# Between now and December in Silicon Valley



## april (Jul 22, 2007)

(to save any confusion - I am an Aussie woman living in Japan and my boyfriend is Japanese).

My boyfriend just found out yesterday that he is to start his 3 month job training near San Francisco as of this Sunday. Very short notice!

We have looked up the climate and it seems it is mild. Are jeans and a couple of sweaters sufficient? 

Is it possible for him to buy Japanese grocery items? I know there are Japanese restaurants, but can he buy such things as mirin, miso paste and cooking sake in Asian grocery stores? 

What forms of ID are required for getting a video rental card and library card? Would his passport be enough? 

Anything else anyone can tell us about this area is most welcome! Thanks!


----------



## Penguins_Pet_Pumpkin (Jul 16, 2007)

Hi April, I'm from Seattle and both cities are very "alternative diet" friendly. I was vegan for 15 years and ate a lot of mirin and miso. SF should have everything you'd both want, although maybe not in the conventional grocery stores. I shopped Puget Consumer Coop, which is a chain grocery store carrying a wide variety of alternative foods. I'm not sure if it goes down as south as SF, but if not, I'm sure you'll find other similar shops.

As for weather, it can get a bit windy and cold. My husband travels to SF quarterly on business, and on his last visit (July) it was quite warm. However, for his next visit in October he's planning on bringing plenty of warm clothing.

I'm not sure about the ID situation, although I'd guess they'll want some assurance that he has a local residence.


----------



## april (Jul 22, 2007)

Hello thanks for that!
When you say cold, do you mean thermal underwear, thick overcoat, scarf and gloves kinda cold?

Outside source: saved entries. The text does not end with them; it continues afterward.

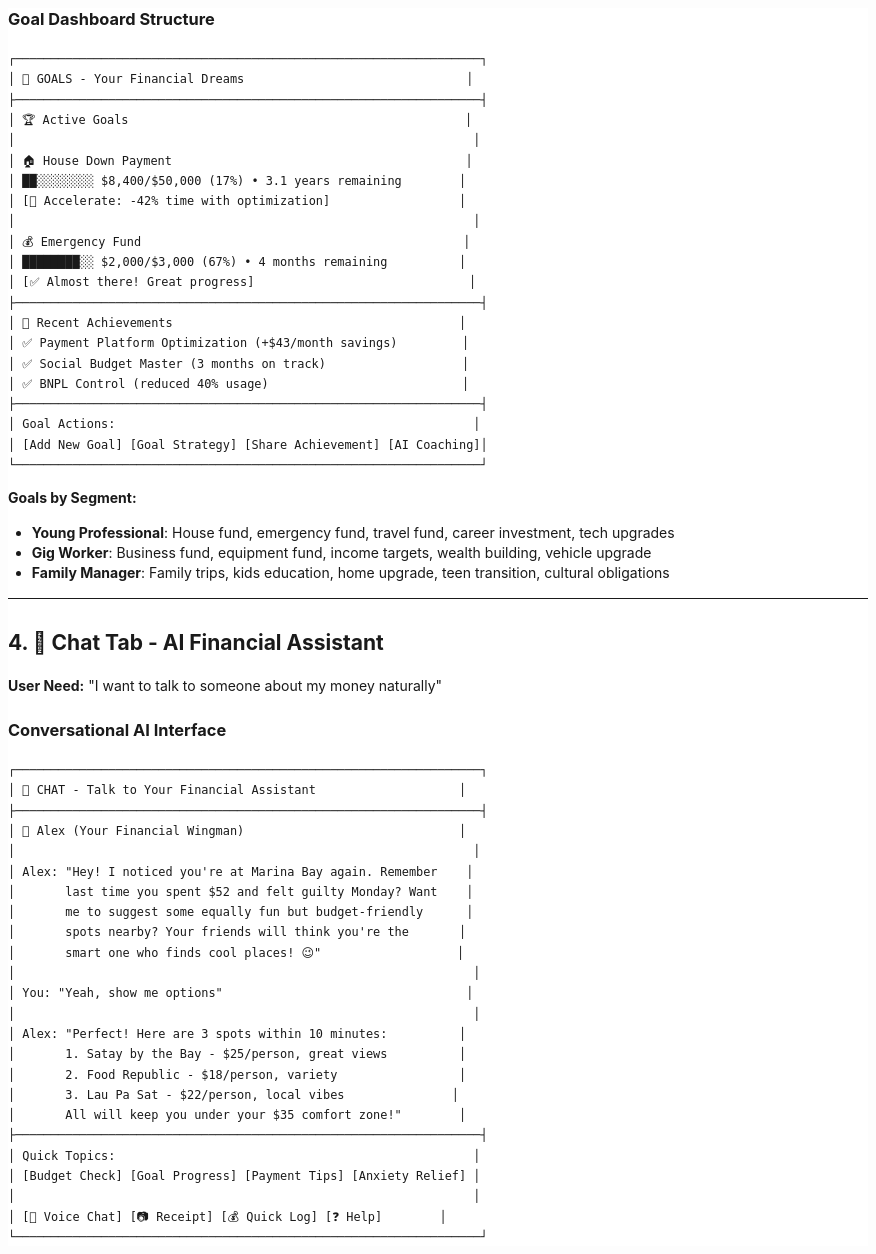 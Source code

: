 ### **Goal Dashboard Structure**
```
┌─────────────────────────────────────────────────────────────────┐
│ 🎯 GOALS - Your Financial Dreams                               │
├─────────────────────────────────────────────────────────────────┤
│ 🏆 Active Goals                                               │
│                                                                │
│ 🏠 House Down Payment                                         │
│ ██░░░░░░░░ $8,400/$50,000 (17%) • 3.1 years remaining        │
│ [🚀 Accelerate: -42% time with optimization]                  │
│                                                                │
│ 💰 Emergency Fund                                             │
│ ████████░░ $2,000/$3,000 (67%) • 4 months remaining          │
│ [✅ Almost there! Great progress]                              │
├─────────────────────────────────────────────────────────────────┤
│ 🎊 Recent Achievements                                        │
│ ✅ Payment Platform Optimization (+$43/month savings)         │
│ ✅ Social Budget Master (3 months on track)                   │
│ ✅ BNPL Control (reduced 40% usage)                           │
├─────────────────────────────────────────────────────────────────┤
│ Goal Actions:                                                  │
│ [Add New Goal] [Goal Strategy] [Share Achievement] [AI Coaching]│
└─────────────────────────────────────────────────────────────────┘
```

**Goals by Segment:**
- **Young Professional**: House fund, emergency fund, travel fund, career investment, tech upgrades
- **Gig Worker**: Business fund, equipment fund, income targets, wealth building, vehicle upgrade
- **Family Manager**: Family trips, kids education, home upgrade, teen transition, cultural obligations

---

## 4. 💬 Chat Tab - AI Financial Assistant

**User Need:** "I want to talk to someone about my money naturally"

### **Conversational AI Interface**
```
┌─────────────────────────────────────────────────────────────────┐
│ 💬 CHAT - Talk to Your Financial Assistant                    │
├─────────────────────────────────────────────────────────────────┤
│ 🤖 Alex (Your Financial Wingman)                              │
│                                                                │
│ Alex: "Hey! I noticed you're at Marina Bay again. Remember    │
│       last time you spent $52 and felt guilty Monday? Want    │
│       me to suggest some equally fun but budget-friendly      │
│       spots nearby? Your friends will think you're the       │
│       smart one who finds cool places! 😉"                   │
│                                                                │
│ You: "Yeah, show me options"                                  │
│                                                                │
│ Alex: "Perfect! Here are 3 spots within 10 minutes:          │
│       1. Satay by the Bay - $25/person, great views          │
│       2. Food Republic - $18/person, variety                 │
│       3. Lau Pa Sat - $22/person, local vibes               │
│       All will keep you under your $35 comfort zone!"        │
├─────────────────────────────────────────────────────────────────┤
│ Quick Topics:                                                  │
│ [Budget Check] [Goal Progress] [Payment Tips] [Anxiety Relief] │
│                                                                │
│ [🎤 Voice Chat] [📷 Receipt] [💰 Quick Log] [❓ Help]        │
└─────────────────────────────────────────────────────────────────┘
``` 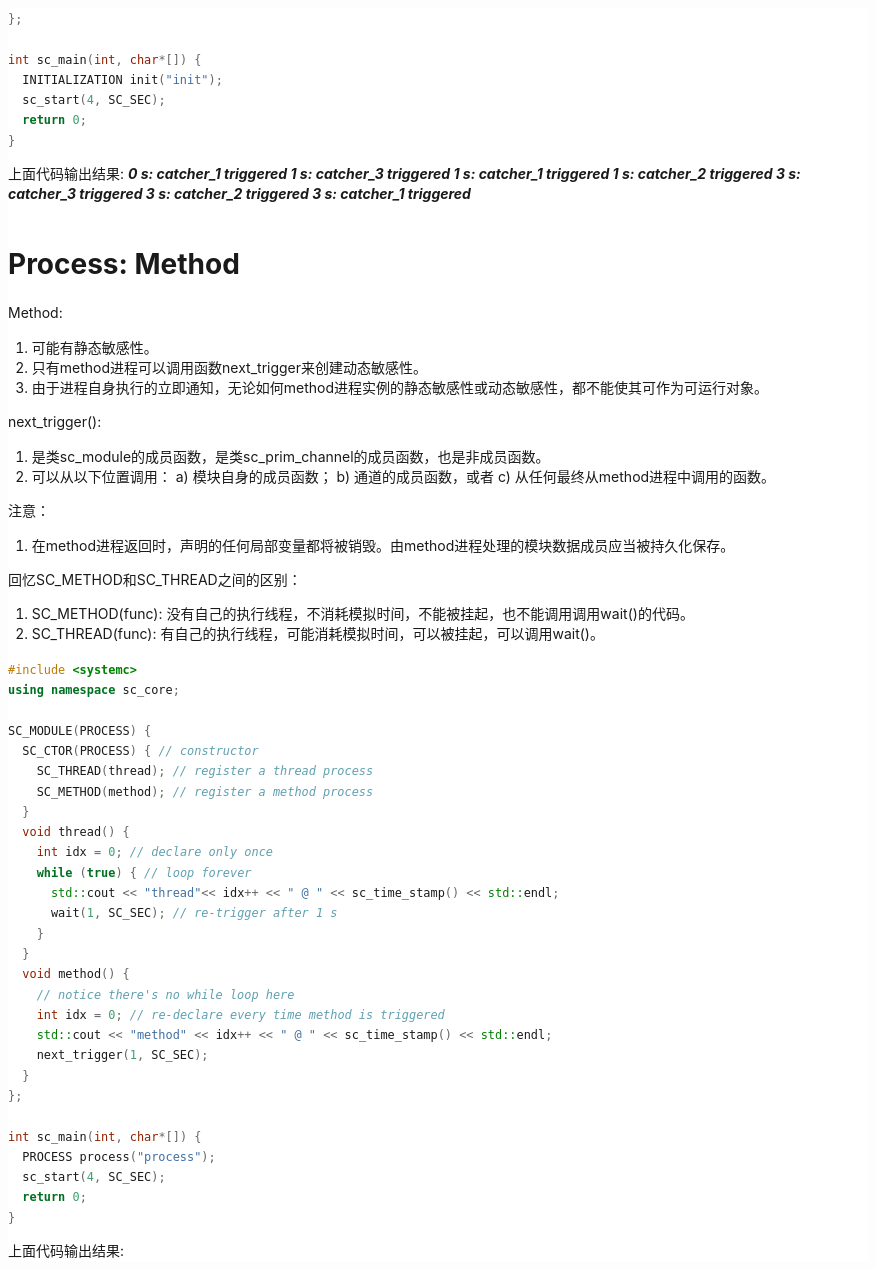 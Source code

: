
 ```c++
};

int sc_main(int, char*[]) {
  INITIALIZATION init("init");
  sc_start(4, SC_SEC);
  return 0;
}
```
上面代码输出结果:
***0 s: catcher_1 triggered
1 s: catcher_3 triggered
1 s: catcher_1 triggered
1 s: catcher_2 triggered
3 s: catcher_3 triggered
3 s: catcher_2 triggered
3 s: catcher_1 triggered***
# Process: Method
Method:
1. 可能有静态敏感性。
2. 只有method进程可以调用函数next_trigger来创建动态敏感性。
3. 由于进程自身执行的立即通知，无论如何method进程实例的静态敏感性或动态敏感性，都不能使其可作为可运行对象。

next_trigger():
1. 是类sc_module的成员函数，是类sc_prim_channel的成员函数，也是非成员函数。
2. 可以从以下位置调用： a) 模块自身的成员函数； b) 通道的成员函数，或者 c) 从任何最终从method进程中调用的函数。

注意：
1. 在method进程返回时，声明的任何局部变量都将被销毁。由method进程处理的模块数据成员应当被持久化保存。

回忆SC_METHOD和SC_THREAD之间的区别：
1. SC_METHOD(func): 没有自己的执行线程，不消耗模拟时间，不能被挂起，也不能调用调用wait()的代码。
2. SC_THREAD(func): 有自己的执行线程，可能消耗模拟时间，可以被挂起，可以调用wait()。
```c++
#include <systemc>
using namespace sc_core;

SC_MODULE(PROCESS) {
  SC_CTOR(PROCESS) { // constructor
    SC_THREAD(thread); // register a thread process
    SC_METHOD(method); // register a method process
  }
  void thread() {
    int idx = 0; // declare only once
    while (true) { // loop forever
      std::cout << "thread"<< idx++ << " @ " << sc_time_stamp() << std::endl;
      wait(1, SC_SEC); // re-trigger after 1 s
    }
  }
  void method() {
    // notice there's no while loop here
    int idx = 0; // re-declare every time method is triggered
    std::cout << "method" << idx++ << " @ " << sc_time_stamp() << std::endl;
    next_trigger(1, SC_SEC);
  }
};

int sc_main(int, char*[]) {
  PROCESS process("process");
  sc_start(4, SC_SEC);
  return 0;
}
```
上面代码输出结果:
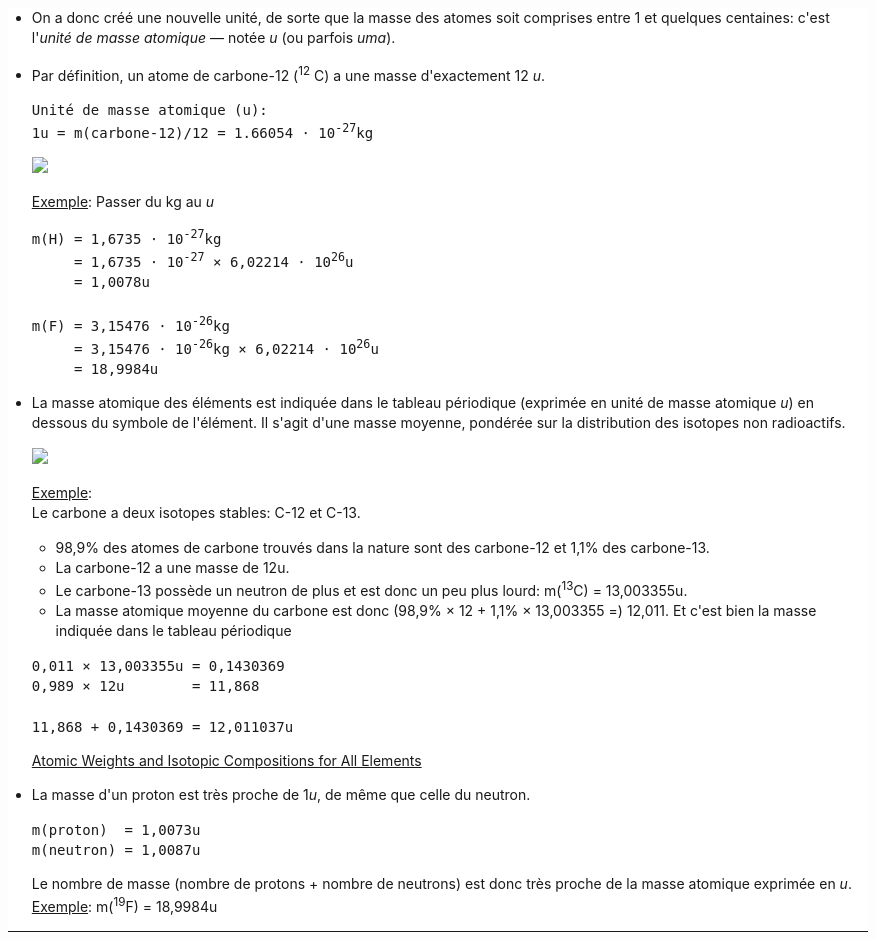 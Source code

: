 * On a donc créé une nouvelle unité, de sorte que la masse des atomes soit comprises entre 1 et quelques centaines: c'est l'*unité de masse atomique* — notée *u* (ou parfois *uma*).

* Par définition, un atome de carbone-12 (<sup>12</sup> C) a une masse d'exactement 12 *u*.

  <pre>
  Unité de masse atomique (u):
  1u = m(carbone-12)/12 = 1.66054 ⋅ 10<sup>-27</sup>kg
  </pre>

  ![](https://i.imgur.com/eGLLKRM.png)

  <ins>Exemple</ins>: Passer du kg au *u*
  <pre>
  m(H) = 1,6735 ⋅ 10<sup>-27</sup>kg
       = 1,6735 ⋅ 10<sup>-27</sup> × 6,02214 ⋅ 10<sup>26</sup>u
       = 1,0078u

  m(F) = 3,15476 ⋅ 10<sup>-26</sup>kg
       = 3,15476 ⋅ 10<sup>-26</sup>kg × 6,02214 ⋅ 10<sup>26</sup>u
       = 18,9984u
  </pre>

* La masse atomique des éléments est indiquée dans le tableau périodique (exprimée en unité de masse atomique *u*) en dessous du symbole de l'élément. Il s'agit d'une masse moyenne, pondérée sur la distribution des isotopes non radioactifs.

  ![](https://i.imgur.com/gcActri.png)

  <ins>Exemple</ins>:  
  Le carbone a deux isotopes stables: C-12 et C-13.
  *  98,9% des atomes de carbone trouvés dans la nature sont des carbone-12 et 1,1% des carbone-13.
  * La carbone-12 a une masse de 12u.
  * Le carbone-13 possède un neutron de plus et est donc un peu plus lourd: m(<sup>13</sup>C) = 13,003355u.
  * La masse atomique moyenne du carbone est donc (98,9% × 12 + 1,1% × 13,003355 =) 12,011. Et c'est bien la masse indiquée dans le tableau périodique

  <pre>
  0,011 × 13,003355u = 0,1430369
  0,989 × 12u        = 11,868

  11,868 + 0,1430369 = 12,011037u
  </pre>

  [Atomic Weights and Isotopic Compositions for All Elements](https://physics.nist.gov/cgi-bin/Compositions/stand_alone.pl)

* La masse d'un proton est très proche de 1*u*, de même que celle du neutron.

  <pre>
  m(proton)  = 1,0073u
  m(neutron) = 1,0087u
  </pre>

  Le nombre de masse (nombre de protons + nombre de neutrons) est donc très proche de la masse atomique exprimée en *u*.  
  <ins>Exemple</ins>: m(<sup>19</sup>F) = 18,9984u

---
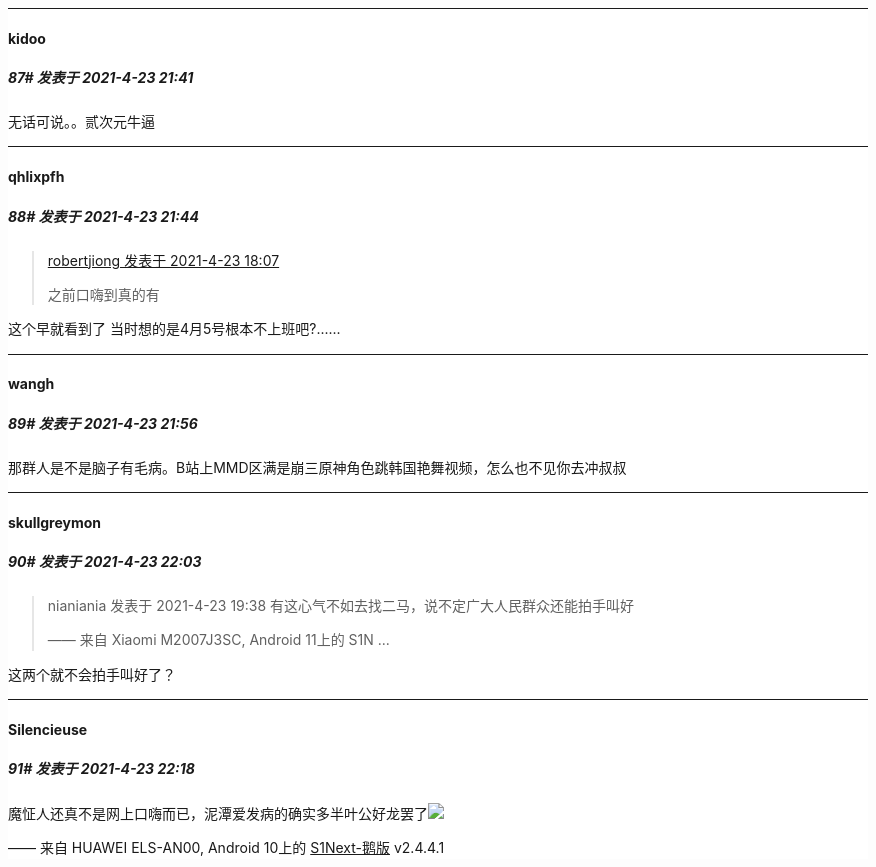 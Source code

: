 
-----

####  kidoo  
##### 87#       发表于 2021-4-23 21:41


无话可说。。贰次元牛逼


-----

####  qhlixpfh  
##### 88#       发表于 2021-4-23 21:44


<blockquote><a href="httphttps://bbs.saraba1st.com/2b/forum.php?mod=redirect&amp;goto=findpost&amp;pid=51037372&amp;ptid=2000631" target="_blank">robertjiong 发表于 2021-4-23 18:07</a>

之前口嗨到真的有</blockquote>
这个早就看到了 当时想的是4月5号根本不上班吧?......


-----

####  wangh  
##### 89#       发表于 2021-4-23 21:56


那群人是不是脑子有毛病。B站上MMD区满是崩三原神角色跳韩国艳舞视频，怎么也不见你去冲叔叔


-----

####  skullgreymon  
##### 90#       发表于 2021-4-23 22:03


<blockquote>nianiania 发表于 2021-4-23 19:38
有这心气不如去找二马，说不定广大人民群众还能拍手叫好


—— 来自 Xiaomi M2007J3SC, Android 11上的 S1N ...</blockquote>
这两个就不会拍手叫好了？




-----

####  Silencieuse  
##### 91#       发表于 2021-4-23 22:18


魔怔人还真不是网上口嗨而已，泥潭爱发病的确实多半叶公好龙罢了<img src="https://static.saraba1st.com/image/smiley/face2017/001.png" referrerpolicy="no-referrer">

—— 来自 HUAWEI ELS-AN00, Android 10上的 [S1Next-鹅版](https://github.com/ykrank/S1-Next/releases) v2.4.4.1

Or would a wind jacket and couple of sweaters be okay?


----------



## Penguins_Pet_Pumpkin (Jul 16, 2007)

Wind jacket and sweaters should be ample. Of course I'm speaking as someone used to Seattle/Hastings cold. If you're from a warmer area you'll be affected more than I am. Today it's supposed to be about 22°C, so as you can imagine, the temperature varies a lot season to season.

Gorgeous area, by the way. Bring a camera!


----------



## KimB (Sep 3, 2007)

*Weather*

For the time period you are thinking about, you should not need heavy winter clothes, but sweaters, windbreakers and perhaps raingear are a good idea. Also, you will still likely have some muggy summer days. 

Also, you should not have a problem finding specialty food markets close to SF. Plus, I've been told there is a reasonably large Asian population in the area. If you have any trouble, SF is a very multi-cultural city and has many many asian markets.


----------



## nomad (May 5, 2007)

*Belated welcome to SF....*

April,

I take it you're already in SF. I live in Palo Alto, 40 minutes away. I have been here as an American with my family of 3 young boys and American husband since last August. 

Previously, we lived in Eindhoven, Holland for 3 1/2 yrs.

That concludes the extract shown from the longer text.